§ What you need to do: Please give the data below again in full, exactly as it stands.

■ ■ ■ ■ ■ ■ ■

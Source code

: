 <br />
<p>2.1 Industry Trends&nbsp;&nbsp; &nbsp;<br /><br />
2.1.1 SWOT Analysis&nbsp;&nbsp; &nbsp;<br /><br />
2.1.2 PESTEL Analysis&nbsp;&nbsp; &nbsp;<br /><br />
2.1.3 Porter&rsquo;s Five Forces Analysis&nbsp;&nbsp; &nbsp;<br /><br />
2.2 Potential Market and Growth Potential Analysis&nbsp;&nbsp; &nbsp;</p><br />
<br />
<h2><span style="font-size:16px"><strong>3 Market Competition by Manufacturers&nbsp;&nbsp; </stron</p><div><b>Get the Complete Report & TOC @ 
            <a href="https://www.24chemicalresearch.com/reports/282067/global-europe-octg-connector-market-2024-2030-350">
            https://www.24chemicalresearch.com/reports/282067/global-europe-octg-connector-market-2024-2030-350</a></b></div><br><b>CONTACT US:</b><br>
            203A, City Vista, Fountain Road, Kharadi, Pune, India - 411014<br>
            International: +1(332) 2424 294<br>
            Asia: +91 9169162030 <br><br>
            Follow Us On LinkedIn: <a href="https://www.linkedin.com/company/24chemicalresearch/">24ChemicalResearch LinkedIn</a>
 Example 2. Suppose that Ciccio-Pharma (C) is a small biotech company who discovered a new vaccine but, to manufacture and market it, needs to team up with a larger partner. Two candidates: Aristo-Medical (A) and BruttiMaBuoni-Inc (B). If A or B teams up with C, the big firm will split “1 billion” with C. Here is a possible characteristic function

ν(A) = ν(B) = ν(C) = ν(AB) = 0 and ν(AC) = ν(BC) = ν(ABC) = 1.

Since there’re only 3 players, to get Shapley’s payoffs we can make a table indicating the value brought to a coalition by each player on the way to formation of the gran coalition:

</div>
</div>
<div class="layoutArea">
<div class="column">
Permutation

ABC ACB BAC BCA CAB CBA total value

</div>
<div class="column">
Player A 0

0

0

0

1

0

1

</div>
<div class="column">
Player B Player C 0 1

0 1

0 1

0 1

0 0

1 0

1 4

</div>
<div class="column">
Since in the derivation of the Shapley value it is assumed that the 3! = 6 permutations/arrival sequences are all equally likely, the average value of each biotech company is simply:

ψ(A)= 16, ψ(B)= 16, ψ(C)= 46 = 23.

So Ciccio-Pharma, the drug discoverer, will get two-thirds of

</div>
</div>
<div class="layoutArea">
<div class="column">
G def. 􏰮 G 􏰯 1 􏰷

■ ■ ■ ■ ■ ■ ■

§ Exercise solution:
Source code

: <br />
<p>2.1 Industry Trends&nbsp;&nbsp; &nbsp;<br /><br />
2.1.1 SWOT Analysis&nbsp;&nbsp; &nbsp;<br /><br />
2.1.2 PESTEL Analysis&nbsp;&nbsp; &nbsp;<br /><br />
2.1.3 Porter&rsquo;s Five Forces Analysis&nbsp;&nbsp; &nbsp;<br /><br />
2.2 Potential Market and Growth Potential Analysis&nbsp;&nbsp; &nbsp;</p><br />
<br />
<h2><span style="font-size:16px"><strong>3 Market Competition by Manufacturers&nbsp;&nbsp; </stron</p><div><b>Get the Complete Report & TOC @ 
            <a href="https://www.24chemicalresearch.com/reports/282067/global-europe-octg-connector-market-2024-2030-350">
            https://www.24chemicalresearch.com/reports/282067/global-europe-octg-connector-market-2024-2030-350</a></b></div><br><b>CONTACT US:</b><br>
            203A, City Vista, Fountain Road, Kharadi, Pune, India - 411014<br>
            International: +1(332) 2424 294<br>
            Asia: +91 9169162030 <br><br>
            Follow Us On LinkedIn: <a href="https://www.linkedin.com/company/24chemicalresearch/">24ChemicalResearch LinkedIn</a>
 Example 2. Suppose that Ciccio-Pharma (C) is a small biotech company who discovered a new vaccine but, to manufacture and market it, needs to team up with a larger partner. Two candidates: Aristo-Medical (A) and BruttiMaBuoni-Inc (B). If A or B teams up with C, the big firm will split “1 billion” with C. Here is a possible characteristic function

ν(A) = ν(B) = ν(C) = ν(AB) = 0 and ν(AC) = ν(BC) = ν(ABC) = 1.

Since there’re only 3 players, to get Shapley’s payoffs we can make a table indicating the value brought to a coalition by each player on the way to formation of the gran coalition:

</div>
</div>
<div class="layoutArea">
<div class="column">
Permutation

ABC ACB BAC BCA CAB CBA total value

</div>
<div class="column">
Player A 0

0

0

0

1

0

1

</div>
<div class="column">
Player B Player C 0 1

0 1

0 1

0 1

0 0

1 0

1 4

</div>
<div class="column">
Since in the derivation of the Shapley value it is assumed that the 3! = 6 permutations/arrival sequences are all equally likely, the average value of each biotech company is simply:

ψ(A)= 16, ψ(B)= 16, ψ(C)= 46 = 23.

So Ciccio-Pharma, the drug discoverer, will get two-thirds of

</div>
</div>
<div class="layoutArea">
<div class="column">
G def. 􏰮 G 􏰯 1 􏰷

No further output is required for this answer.